NZDUSD (New Zealand dollar/United States dollar)
NZDUSD or the ‘Kiwi’ (in reference to the kiwi, New Zealand’s national symbol) is another keenly-traded commodity pair that moves in tandem with the Aussie because of the proximity between the two underlying countries.
Most of New Zealand’s economy relies on agricultural production, with the country being one of the globe’s largest dairy exporters. Hence, prices in the dairy markets have a significant influence on NZDUSD.
Moreover, the Kiwi will inevitably trade in the direction of other USD-based markets due to the greenback’s impact.
EURJPY (Euro/Japanese yen)
EURJPY makes it onto this list as the most traded minor or cross pairs, which are markets not directly influenced by the US dollar. Therefore, it’s worth having in any trader’s watchlist as it provides diverse, uncorrelated opportunities not found in the major pairs.
Cross pairs like EURJPY move farther than their counterparts because of the competitiveness between the Eurozone and Japanese economies. This market is driven by several fundamental drivers, which are all closely updated and followed.
GBPJPY (British pound/Japanese yen)
GBPJPY goes by several peculiar nicknames like ‘The Widow-Maker,’ ‘The Beast,’ ‘The Dragon,’ and ‘Gopher.’ This pair shares a positive correlation with GBPUSD, except that it’s far more volatile, perhaps why it has earned the previously mentioned labels.
Again, as a cross pair, it’s barely affected by the US dollar, meaning it provides traders with much-needed diversification from the US economies.
EURGBP (Euro/British pound)
The EURGBP also tends to produce significant directional moves, which is expected of a cross pair. However, it’s not as volatile as GBPUSD or GBPJPY, making it a little more stable.

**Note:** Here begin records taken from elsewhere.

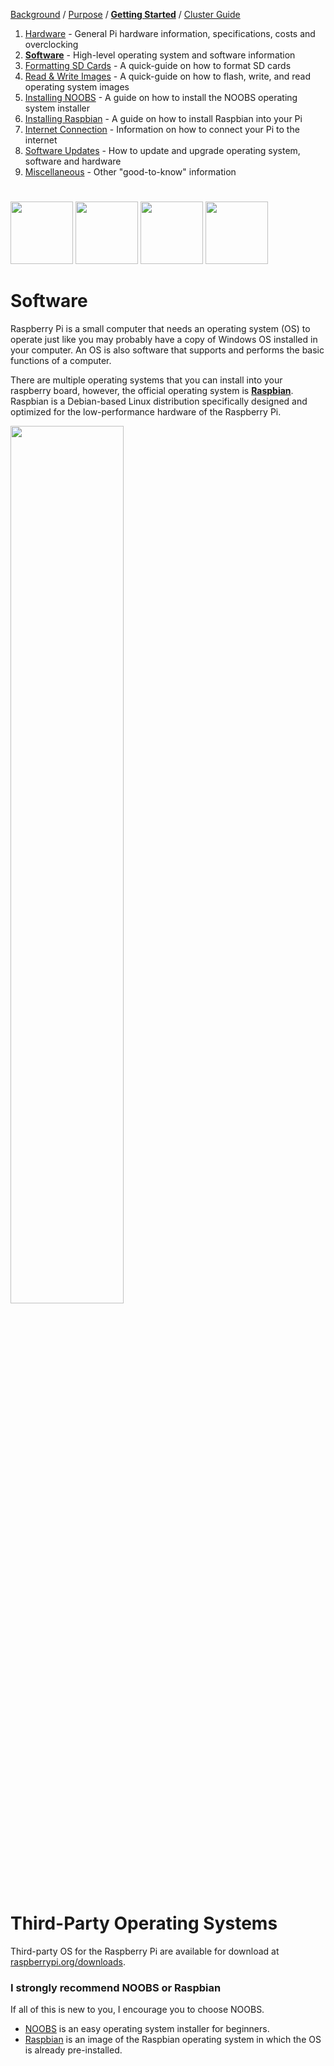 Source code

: [Background](Background.md) / [Purpose](Purpose.md) / [**Getting Started**](Getting_Started.md) / [Cluster Guide](Cluster_Guide.md)

1. [Hardware](Hardware.md) - General Pi hardware information, specifications, costs and overclocking
2. [**Software**](Software.md) - High-level operating system and software information
3. [Formatting SD Cards](Formatting_SD_Cards.md) - A quick-guide on how to format SD cards
4. [Read & Write Images](Read_Write_OS_Images.md) - A quick-guide on how to flash, write, and read operating system images
5. [Installing NOOBS](Installing_NOOBS.md) - A guide on how to install the NOOBS operating system installer
6. [Installing Raspbian](Installing_Raspbian.md) - A guide on how to install Raspbian into your Pi
7. [Internet Connection](Internet_Connection.md) - Information on how to connect your Pi to the internet
8. [Software Updates](Software_Updates.md) - How to update and upgrade operating system, software and hardware
9. [Miscellaneous](Miscellaneous.md) - Other "good-to-know" information

#  

<img src="https://cloud.githubusercontent.com/assets/10035308/22178091/cf7ebdf8-dfe2-11e6-9d19-f7bd06cc7751.png" width="100px" height="100px"/> <img src="https://image.flaticon.com/icons/svg/226/226772.svg" width="100px" height="100px"/> <img src="https://image.flaticon.com/icons/svg/888/888882.svg" width="100px" height="100px"/> <img src="https://image.flaticon.com/icons/svg/2/2235.svg" width="100px" height="100px"/>


# Software
Raspberry Pi is a small computer that needs an operating system (OS) to operate just like you may probably have a copy of Windows OS installed in your computer. An OS is also software that supports and performs the basic functions of a computer.

There are multiple operating systems that you can install into your raspberry board, however, the official operating system is [**Raspbian**](https://www.raspberrypi.org/downloads/raspbian/). Raspbian is a Debian-based Linux distribution specifically designed and optimized for the low-performance hardware of the Raspberry Pi.

<img src="https://www.raspberrypi.org/app/uploads/2016/09/origdesk.jpg" width="60%"/>


# Third-Party Operating Systems
Third-party OS for the Raspberry Pi are available for download at [raspberrypi.org/downloads](https://www.raspberrypi.org/downloads/).


### I strongly recommend NOOBS or Raspbian
If all of this is new to you, I encourage you to choose NOOBS.
- [NOOBS](https://www.raspberrypi.org/downloads/noobs/) is an easy operating system installer for beginners.
- [Raspbian](https://www.raspberrypi.org/downloads/raspbian/) is an image of the Raspbian operating system in which the OS is already pre-installed.

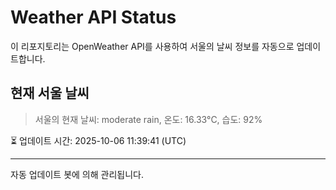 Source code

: 
# Weather API Status

이 리포지토리는 OpenWeather API를 사용하여 서울의 날씨 정보를 자동으로 업데이트합니다.

## 현재 서울 날씨
> 서울의 현재 날씨: moderate rain, 온도: 16.33°C, 습도: 92%

⏳ 업데이트 시간: 2025-10-06 11:39:41 (UTC)

---
자동 업데이트 봇에 의해 관리됩니다.
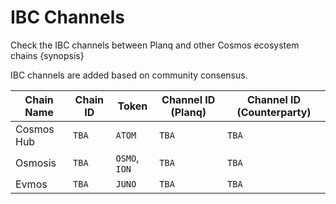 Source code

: <!--
order: 5
-->

# IBC Channels

Check the IBC channels between Planq and other Cosmos ecosystem chains {synopsis}

IBC channels are added based on community consensus.



| Chain Name | Chain ID    | Token          | Channel ID (Planq) | Channel ID (Counterparty) |
|------------|-------------| -------------- | ------------------ | ------------------------ |
| Cosmos Hub | `TBA`       | `ATOM`         | `TBA`        | `TBA`            |
| Osmosis    | `TBA` | `OSMO`, `ION`  | `TBA`        | `TBA`            |
| Evmos      | `TBA`    | `JUNO`         | `TBA`        | `TBA`              |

This market shares an inverse correlation with GBPJPY since GBP is in different places within each pair. As expected, this market is primarily influenced by how well or poorly the Eurozone and British economies are performing daily.
Despite tens of currency pairs available at one’s disposal, most forex markets tend to be heavily correlated. This means you should understand these relationships to never unnecessarily double your risk by trading two different instruments moving in the same direction.
Usually, you can pick a maximum of two pairs within the top 7 of this article as your major pairs, mixed in with a few AUD, CAD, CHF, EUR, GBP, JPY, and NZD-based markets here and there.
With this selection, you should have a well-diversified mixture of the most traded currency pairs where you can find the best profiting opportunities.